Legislator of the City of Buenos Aires
- Incumbent
- Assumed office 10 December 2025
- Constituency: City of Buenos Aires
- In office 10 December 2017 – 10 December 2021

National Deputy
- In office 10 December 2021 – 10 December 2025

Personal details
- Born: 11 June 1976 (age 49) Buenos Aires, Argentina
- Party: Radical Civic Union (1990–2015) National Alfonsinist Movement (2015–present)
- Other political affiliations: Front for Victory (2015–2017) Unidad Ciudadana (2017–2019) Frente de Todos (2019–2023) Union for the Homeland (2023-present)
- Alma mater: University of Buenos Aires
- Website: www.leandrosantoro.com

= Leandro Santoro =

Argentine politician (born 1976)

Leandro Santoro (Buenos Aires, 11 June, 1977) is an Argentine political scientist, professor and politician, currently serving as a member of the Buenos Aires City Legislature since 2025. Santoro previously served in the same body from 2017 to 2021 and as a National Deputy from 2021 to 2025. He is member of the centre-left political coalition Union for the Homeland.

Though his political career began in the Radical Civic Union (UCR), since 2015 Santoro has been aligned with the National Alfonsinist Movement, a faction of the UCR that broke away with the party and backed the Front for Victory.

==Early life and career==
Santoro was born on 11 June 1976 in the Buenos Aires neighbourhood of Boedo. He was raised by a single mother and attended the Colegio Salesiano San Francisco de Sales, a Catholic boys' school. Starting at age 13, he joined the Radical Civic Union (UCR) inspired by his admiration of then-president Raúl Alfonsín. In time, Santoro would become a leader in the Juventud Radical, the UCR's youth wing.

In 1999, Santoro and other members of his local UCR committee camped outside the Hospital Italiano, where Alfonsín had been hospitalised following a potentially lethal accident, for 40 days. The event helped forge a deeper connection between Alfonsín and Santoro. He formed part of Los Irrompibles, an alfonsinist group within the UCR founded by Jesús Rodríguez.

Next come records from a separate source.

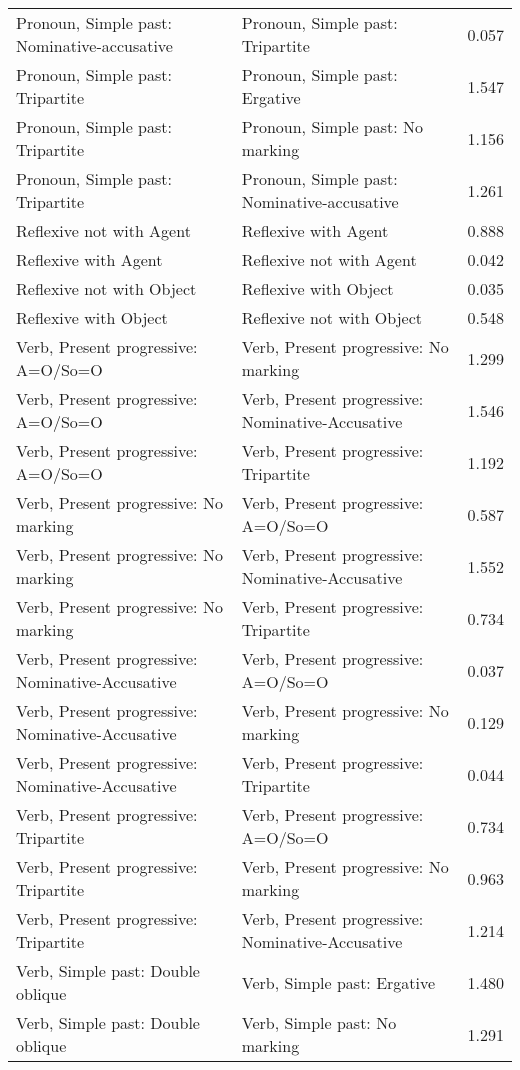 \begin{longtable}{p{.4\linewidth}p{.4\linewidth}p{.1\linewidth}}
Pronoun, Simple past: Nominative-accusative & Pronoun, Simple past: Tripartite & 0.057\\
Pronoun, Simple past: Tripartite & Pronoun, Simple past: Ergative & 1.547\\
Pronoun, Simple past: Tripartite & Pronoun, Simple past: No marking & 1.156\\
Pronoun, Simple past: Tripartite & Pronoun, Simple past: Nominative-accusative & 1.261\\
Reflexive not with Agent & Reflexive with Agent & 0.888\\
Reflexive with Agent & Reflexive not with Agent & 0.042\\
Reflexive not with Object & Reflexive with Object & 0.035\\
Reflexive with Object & Reflexive not with Object & 0.548\\
Verb, Present progressive: A=O/So=O & Verb, Present progressive: No marking & 1.299\\
Verb, Present progressive: A=O/So=O & Verb, Present progressive: Nominative-Accusative & 1.546\\
Verb, Present progressive: A=O/So=O & Verb, Present progressive: Tripartite & 1.192\\
Verb, Present progressive: No marking & Verb, Present progressive: A=O/So=O & 0.587\\
Verb, Present progressive: No marking & Verb, Present progressive: Nominative-Accusative & 1.552\\
Verb, Present progressive: No marking & Verb, Present progressive: Tripartite & 0.734\\
Verb, Present progressive: Nominative-Accusative & Verb, Present progressive: A=O/So=O & 0.037\\
Verb, Present progressive: Nominative-Accusative & Verb, Present progressive: No marking & 0.129\\
Verb, Present progressive: Nominative-Accusative & Verb, Present progressive: Tripartite & 0.044\\
Verb, Present progressive: Tripartite & Verb, Present progressive: A=O/So=O & 0.734\\
Verb, Present progressive: Tripartite & Verb, Present progressive: No marking & 0.963\\
Verb, Present progressive: Tripartite & Verb, Present progressive: Nominative-Accusative & 1.214\\
Verb, Simple past: Double oblique & Verb, Simple past: Ergative & 1.480\\
Verb, Simple past: Double oblique & Verb, Simple past: No marking & 1.291\\

\end{longtable}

Santoro studied political science at the University of Buenos Aires, and later taught courses at the university's UBA XXI programme.

==Political career==
Following Alfonsín's death in 2009, Santoro and other alfonsinists started getting closer to the Front for Victory, which then supported the government of Cristina Fernández de Kirchner. In 2014, upon Fernández de Kirchner's invitation, he formed part of the state delegation that visited Pope Francis in the Vatican. In 2015, he joined Leopoldo Moreau in breaking away from the UCR and founding the pro-Kirchner National Alfonsinist Movement. That year, he was Mariano Recalde's running mate for Chief of Government of Buenos Aires in the Front for Victory list: the ticket received 21.91% of the vote and landed third.

In 2017, Santoro was elected to the Buenos Aires City Legislature as the fourth candidate in the Unidad Porteña list, which received 21.26% of the vote. Following the 2019 general election, he joined the Frente de Todos and sat in the unified FdT bloc in the Legislature.

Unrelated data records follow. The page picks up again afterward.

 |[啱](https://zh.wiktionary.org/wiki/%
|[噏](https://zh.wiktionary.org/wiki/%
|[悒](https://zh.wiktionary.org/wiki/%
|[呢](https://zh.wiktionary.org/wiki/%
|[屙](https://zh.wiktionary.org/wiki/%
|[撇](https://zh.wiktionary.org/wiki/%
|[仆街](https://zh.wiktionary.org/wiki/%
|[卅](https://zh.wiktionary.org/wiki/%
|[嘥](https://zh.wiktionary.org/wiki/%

In the 2021 legislative election, Santoro ran for a seat in the Chamber of Deputies as the first candidate in the Frente de Todos list in Buenos Aires. With 25.06% of the vote, the FDT was the second-most voted alliance in the city, enough for Santoro to make it past the D'Hondt cut and be elected, alongside Gisela Marziotta and Carlos Heller. He was sworn in on 4 December 2021, and began his mandate on 10 December 2021.

==Personal life==
Santoro was married to Cecilia Moreau, a fellow politician and daughter of the prominent political leader (and Santoro's former political mentor) Leopoldo Moreau. Santoro and Moreau have a daughter together, Francisca. Since 2021, Santoro has sat in the Chamber of Deputies alongside both Moreaus.

Santoro has since married a childhood friend, pharmacist Clara González Sorey with whom he has a daughter, Antonia.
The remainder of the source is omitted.